Gardner Dozois got me into science fiction
/Word broke the other day that science fiction editor Gardner Dozois died suddenly. There's been a number of tributes to him from around the science fiction community, and for good reason: for decades, he's been one of the foremost forces in curating the cream of the crop that is the SF short fiction world, via his The Year's Best Science Fiction anthology series.
I wrote about the series a while ago for my Kirkus Reviews column, where I looked at his work as a writer and later anthologist, but since his passing, I've been thinking about how his work impacted me: he is really one of the ones that got me interested in modern science fiction in a very big way.

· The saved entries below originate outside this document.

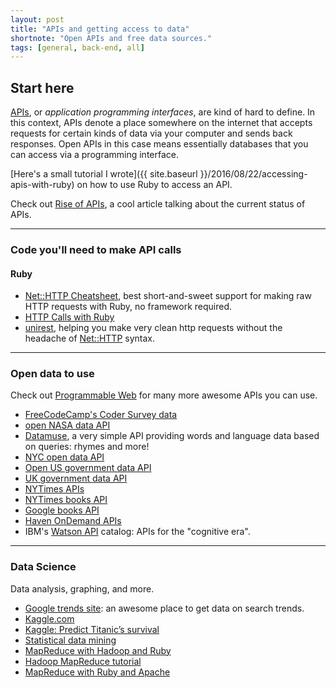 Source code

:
 ```yaml
---
layout: post
title: "APIs and getting access to data"
shortnote: "Open APIs and free data sources."
tags: [general, back-end, all]
---
```


## Start here
[APIs](https://en.wikipedia.org/wiki/Application_programming_interface), or *application programming interfaces*, are kind of hard to define. In this context, APIs denote a place somewhere on the internet that accepts requests for certain kinds of data via your computer and sends back responses. Open APIs in this case means essentially databases that you can access via a programming interface.  

[Here's a small tutorial I wrote]({{ site.baseurl }}/2016/08/22/accessing-apis-with-ruby) on how to use Ruby to access an API.

Check out [Rise of APIs](http://techcrunch.com/2016/05/21/the-rise-of-apis/?ncid=rss&utm_source=feedburner&utm_medium=feed&utm_campaign=Feed%3A+Techcrunch+%28TechCrunch%29), a cool article talking about the current status of APIs.

<hr>

### Code you'll need to make API calls

#### Ruby
* [Net::HTTP Cheatsheet](http://www.rubyinside.com/nethttp-cheat-sheet-2940.html), best short-and-sweet support for making raw HTTP requests with Ruby, no framework required.
* [HTTP Calls with Ruby](https://blog.codeship.com/http-calls-ruby/?utm_source=rubyweekly&utm_medium=email)
* [unirest](http://unirest.io/ruby), helping you make very clean http requests without the headache of [Net::HTTP](http://ruby-doc.org/stdlib-2.3.1/libdoc/net/http/rdoc/Net/HTTP.html) syntax.

<hr>

### Open data to use
Check out [Programmable Web](http://www.programmableweb.com/apis/directory) for many more awesome APIs you can use.

* [FreeCodeCamp's Coder Survey data](https://github.com/FreeCodeCamp/2016-new-coder-survey)
* [open NASA data API](https://data.nasa.gov/)
* [Datamuse](http://www.datamuse.com/api/), a very simple API providing words and language data based on queries: rhymes and more! 
* [NYC open data API](https://nycopendata.socrata.com/data)
* [Open US government data API](http://www.data.gov/)
* [UK government data API](https://data.gov.uk/)
* [NYTimes APIs](http://developer.nytimes.com/docs)
* [NYTimes books API](http://developer.nytimes.com/docs/books_api/)
* [Google books API](http://storage.googleapis.com/books/ngrams/books/datasetsv2.html)
* [Haven OnDemand APIs](https://dev.havenondemand.com/apis)
* IBM's [Watson API](http://www.ibm.com/watson/developercloud/services-catalog.html) catalog: APIs for the "cognitive era".

<hr>

### Data Science
Data analysis, graphing, and more.

* [Google trends site](http://www.google.com/trends/explore#cmpt=q&tz=Etc%2FGMT%2B4): an awesome place to get data on search trends.
* [Kaggle.com](https://www.kaggle.com/competitions)
* [Kaggle: Predict Titanic’s survival](https://www.kaggle.com/c/titanic)
* [Statistical data mining](http://www.autonlab.org/tutorials/)
* [MapReduce with Hadoop and Ruby](https://speakerdeck.com/swanandp/build-your-first-mapreduce-with-hadoop-and-ruby)
* [Hadoop MapReduce tutorial](https://hadoop.apache.org/docs/r1.2.1/mapred_tutorial.html)
* [MapReduce with Ruby and Apache](http://blog.cloudera.com/blog/2011/01/map-reduce-with-ruby-using-apache-hadoop/)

The re-release of Star Wars and Legends of Zelda: Link's Awakening were two big influences when it came to discovering science fiction and fantasy — later followed by Brian Jacques Redwall series — which in turn steered me towards some of the classics: Isaac Asimov, Arthur C. Clarke, Robert Heinlein, Frank Herbert, and others. But it was an anthology by Dozois that made me realize that science fiction wasn't a genre that rested entirely on the classics: there were plenty of new and brilliant stories being published every year. During a family trip to New York in 2000 — I think it was a wedding or funeral — we stopped at a Barnes and Noble. I vividly remember the bookstore, and coming across The Year's Best Science Fiction: Eighteenth Annual Edition, and thought back to the classic anthologies that I'd been reading. This seemed like a good way for my teenage brain to read up on a whole bunch of adventures, so that was my purchase for the day.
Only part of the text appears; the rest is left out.